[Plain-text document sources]

● ● ● ● ● ● ●

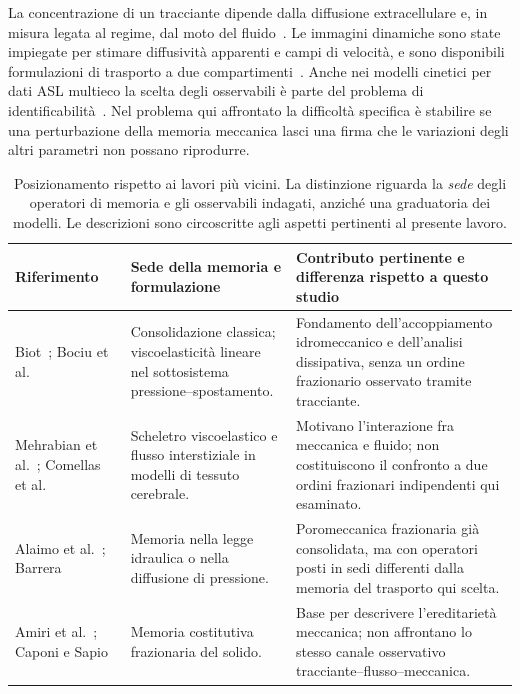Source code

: La concentrazione di un tracciante dipende dalla diffusione extracellulare e, in misura legata al regime, dal moto del fluido~\citep{sykov2008diffusion,ray2019analysis,alcaide2023solute}. Le immagini dinamiche sono state impiegate per stimare diffusività apparenti e campi di velocità, e sono disponibili formulazioni di trasporto a due compartimenti~\citep{valnes2020apparent,toscano2026mraiv,riseth2025twocompartment}. Anche nei modelli cinetici per dati ASL multieco la scelta degli osservabili è parte del problema di identificabilità~\citep{manson2025on}. Nel problema qui affrontato la difficoltà specifica è stabilire se una perturbazione della memoria meccanica lasci una firma che le variazioni degli altri parametri non possano riprodurre.

\begin{table}[H]
\centering\footnotesize
\caption{Posizionamento rispetto ai lavori più vicini. La distinzione riguarda la \emph{sede} degli operatori di memoria e gli osservabili indagati, anziché una graduatoria dei modelli. Le descrizioni sono circoscritte agli aspetti pertinenti al presente lavoro.}
\label{tab:literature-positioning}
\setlength{\tabcolsep}{4.0pt}
\renewcommand{\arraystretch}{1.13}
\begin{tabularx}{\textwidth}{@{}>{\raggedright\arraybackslash}p{}>{\raggedright\arraybackslash}p{}>{\raggedright\arraybackslash}X@{}}
\toprule
Riferimento & Sede della memoria e formulazione & Contributo pertinente e differenza rispetto a questo studio\\
\midrule
Biot~\citep{biot1941general}; Bociu et al.~\citep{bociu2023mathematical} & Consolidazione classica; viscoelasticità lineare nel sottosistema pressione--spostamento. & Fondamento dell'accoppiamento idromeccanico e dell'analisi dissipativa, senza un ordine frazionario osservato tramite tracciante.\\
Mehrabian et al.~\citep{mehrabian2015dual}; Comellas et al.~\citep{comellas2020modeling} & Scheletro viscoelastico e flusso interstiziale in modelli di tessuto cerebrale. & Motivano l'interazione fra meccanica e fluido; non costituiscono il confronto a due ordini frazionari indipendenti qui esaminato.\\
Alaimo et al.~\citep{alaimo2019a}; Barrera~\citep{barrera2021unified} & Memoria nella legge idraulica o nella diffusione di pressione. & Poromeccanica frazionaria già consolidata, ma con operatori posti in sedi differenti dalla memoria del trasporto qui scelta.\\
Amiri et al.~\citep{amiri2023fractionalorder}; Caponi e Sapio~\citep{caponi2021sapio} & Memoria costitutiva frazionaria del solido. & Base per descrivere l'ereditarietà meccanica; non affrontano lo stesso canale osservativo tracciante--flusso--meccanica.\\

\end{tabularx}
\end{table}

● ● ● ● ● ● ●

**Problem details:**
What is needed is every line of the records that contains the word "degli".

**Output of the exercise:**
: La concentrazione di un tracciante dipende dalla diffusione extracellulare e, in misura legata al regime, dal moto del fluido~\citep{sykov2008diffusion,ray2019analysis,alcaide2023solute}. Le immagini dinamiche sono state impiegate per stimare diffusività apparenti e campi di velocità, e sono disponibili formulazioni di trasporto a due compartimenti~\citep{valnes2020apparent,toscano2026mraiv,riseth2025twocompartment}. Anche nei modelli cinetici per dati ASL multieco la scelta degli osservabili è parte del problema di identificabilità~\citep{manson2025on}. Nel problema qui affrontato la difficoltà specifica è stabilire se una perturbazione della memoria meccanica lasci una firma che le variazioni degli altri parametri non possano riprodurre.
\caption{Posizionamento rispetto ai lavori più vicini. La distinzione riguarda la \emph{sede} degli operatori di memoria e gli osservabili indagati, anziché una graduatoria dei modelli. Le descrizioni sono circoscritte agli aspetti pertinenti al presente lavoro.}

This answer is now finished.